Angello’s book signing will coincide with the PTHC.
She said the conference is something that helps bring both visibility to the community as well as offers a welcoming and affirming environment.
“I think it has brought and continues to bring a safe space for people who are exploring gender identity and it allows for an increased level of visibility among mainstream non-transgender people,” she said. “A lot of times people show up to conferences because they heard a lot about it and their minds are just blown. It is powerful.”
Angello said her book is largely geared for those individuals who are not familiar with the transgender and gender nonconforming community.
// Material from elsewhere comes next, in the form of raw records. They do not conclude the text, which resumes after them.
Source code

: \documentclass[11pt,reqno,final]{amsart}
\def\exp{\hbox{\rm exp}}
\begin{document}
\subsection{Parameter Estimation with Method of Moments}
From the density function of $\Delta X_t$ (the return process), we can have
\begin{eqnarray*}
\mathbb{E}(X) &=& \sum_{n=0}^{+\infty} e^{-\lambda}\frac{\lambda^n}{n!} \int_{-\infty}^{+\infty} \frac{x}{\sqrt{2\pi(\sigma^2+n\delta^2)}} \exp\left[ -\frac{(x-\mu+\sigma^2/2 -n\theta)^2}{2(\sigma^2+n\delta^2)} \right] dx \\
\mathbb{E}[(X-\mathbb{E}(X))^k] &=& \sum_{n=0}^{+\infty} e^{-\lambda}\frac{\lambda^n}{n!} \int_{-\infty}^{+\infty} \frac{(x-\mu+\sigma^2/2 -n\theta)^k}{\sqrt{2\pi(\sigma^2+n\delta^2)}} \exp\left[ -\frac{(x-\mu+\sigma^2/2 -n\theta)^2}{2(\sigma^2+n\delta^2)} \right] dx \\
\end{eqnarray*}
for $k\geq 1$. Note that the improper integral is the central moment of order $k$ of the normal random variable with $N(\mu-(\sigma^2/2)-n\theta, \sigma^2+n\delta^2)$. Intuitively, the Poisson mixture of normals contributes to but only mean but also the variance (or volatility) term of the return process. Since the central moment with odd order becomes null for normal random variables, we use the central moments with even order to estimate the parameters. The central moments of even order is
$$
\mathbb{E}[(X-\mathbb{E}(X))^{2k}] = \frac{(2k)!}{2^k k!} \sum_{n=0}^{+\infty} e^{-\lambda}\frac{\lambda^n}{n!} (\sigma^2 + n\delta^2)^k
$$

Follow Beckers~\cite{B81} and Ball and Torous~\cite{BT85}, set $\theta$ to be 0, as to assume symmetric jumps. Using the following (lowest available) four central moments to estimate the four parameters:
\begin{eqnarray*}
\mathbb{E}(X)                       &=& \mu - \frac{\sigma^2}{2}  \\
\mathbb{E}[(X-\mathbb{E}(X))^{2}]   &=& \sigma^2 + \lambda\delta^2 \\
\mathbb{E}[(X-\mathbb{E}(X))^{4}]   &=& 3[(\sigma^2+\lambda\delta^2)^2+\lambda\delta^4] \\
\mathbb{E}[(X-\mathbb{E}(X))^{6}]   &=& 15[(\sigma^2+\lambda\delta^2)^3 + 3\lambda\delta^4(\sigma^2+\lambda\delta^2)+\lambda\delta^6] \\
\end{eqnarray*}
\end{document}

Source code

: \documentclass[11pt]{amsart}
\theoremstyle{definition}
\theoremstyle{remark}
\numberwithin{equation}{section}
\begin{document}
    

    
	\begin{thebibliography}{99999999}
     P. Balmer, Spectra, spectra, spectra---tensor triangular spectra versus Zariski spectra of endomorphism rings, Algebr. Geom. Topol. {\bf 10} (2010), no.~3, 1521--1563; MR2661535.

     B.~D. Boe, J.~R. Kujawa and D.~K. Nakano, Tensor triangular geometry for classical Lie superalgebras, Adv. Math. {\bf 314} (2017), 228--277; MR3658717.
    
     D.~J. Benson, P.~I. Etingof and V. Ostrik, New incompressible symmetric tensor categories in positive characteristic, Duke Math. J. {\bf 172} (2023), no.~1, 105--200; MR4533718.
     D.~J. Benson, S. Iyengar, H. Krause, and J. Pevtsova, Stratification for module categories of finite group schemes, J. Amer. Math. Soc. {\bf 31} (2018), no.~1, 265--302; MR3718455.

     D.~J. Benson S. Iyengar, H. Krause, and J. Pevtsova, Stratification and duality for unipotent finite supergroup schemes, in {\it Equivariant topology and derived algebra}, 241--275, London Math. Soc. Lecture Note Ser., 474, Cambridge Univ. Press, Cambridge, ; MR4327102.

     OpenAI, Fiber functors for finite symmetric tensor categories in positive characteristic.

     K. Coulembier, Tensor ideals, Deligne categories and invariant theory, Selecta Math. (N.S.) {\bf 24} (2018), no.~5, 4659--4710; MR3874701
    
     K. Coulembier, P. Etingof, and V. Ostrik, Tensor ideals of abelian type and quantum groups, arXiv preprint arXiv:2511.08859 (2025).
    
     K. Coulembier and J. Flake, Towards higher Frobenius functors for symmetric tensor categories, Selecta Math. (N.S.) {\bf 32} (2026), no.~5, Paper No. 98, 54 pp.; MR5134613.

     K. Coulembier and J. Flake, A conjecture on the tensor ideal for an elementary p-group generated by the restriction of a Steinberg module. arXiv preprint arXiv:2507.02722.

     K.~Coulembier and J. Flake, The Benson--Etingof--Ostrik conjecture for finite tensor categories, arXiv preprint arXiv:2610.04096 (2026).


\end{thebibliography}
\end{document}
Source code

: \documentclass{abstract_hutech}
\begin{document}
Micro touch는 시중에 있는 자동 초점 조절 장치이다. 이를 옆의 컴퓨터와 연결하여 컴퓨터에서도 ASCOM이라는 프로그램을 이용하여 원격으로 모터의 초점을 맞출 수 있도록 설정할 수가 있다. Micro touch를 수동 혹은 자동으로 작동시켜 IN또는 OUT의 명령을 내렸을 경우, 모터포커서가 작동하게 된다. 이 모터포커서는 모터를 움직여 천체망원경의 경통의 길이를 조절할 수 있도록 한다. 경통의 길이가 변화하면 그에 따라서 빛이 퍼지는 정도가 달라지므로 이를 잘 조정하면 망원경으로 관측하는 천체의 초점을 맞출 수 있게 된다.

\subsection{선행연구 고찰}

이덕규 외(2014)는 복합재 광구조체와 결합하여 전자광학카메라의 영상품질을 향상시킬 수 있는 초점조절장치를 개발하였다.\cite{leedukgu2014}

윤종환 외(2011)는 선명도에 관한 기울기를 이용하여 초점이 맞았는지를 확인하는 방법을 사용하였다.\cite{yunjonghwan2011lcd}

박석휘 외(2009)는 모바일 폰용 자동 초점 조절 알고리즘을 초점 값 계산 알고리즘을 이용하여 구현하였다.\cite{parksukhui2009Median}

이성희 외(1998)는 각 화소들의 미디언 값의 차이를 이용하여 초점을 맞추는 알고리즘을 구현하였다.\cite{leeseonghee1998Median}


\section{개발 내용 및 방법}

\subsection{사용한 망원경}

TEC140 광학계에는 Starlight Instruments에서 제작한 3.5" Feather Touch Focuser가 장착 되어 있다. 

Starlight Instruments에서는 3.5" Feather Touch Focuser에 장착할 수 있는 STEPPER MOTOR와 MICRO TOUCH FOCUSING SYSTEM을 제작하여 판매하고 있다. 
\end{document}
“The goal for my book is to attempt to reach that exact audience. I attempted to write it in a way that anyone can pick it up, but especially a parent who found out yesterday that their child is gender-variant, and how they can support their child. It is not pathological; these kids risk everything to be authentic to themselves. It is my intention to make it accessible and to allow for people to see, even if they don’t know someone who has had trans experience, to understand what the experience is about and that it is not unusual.”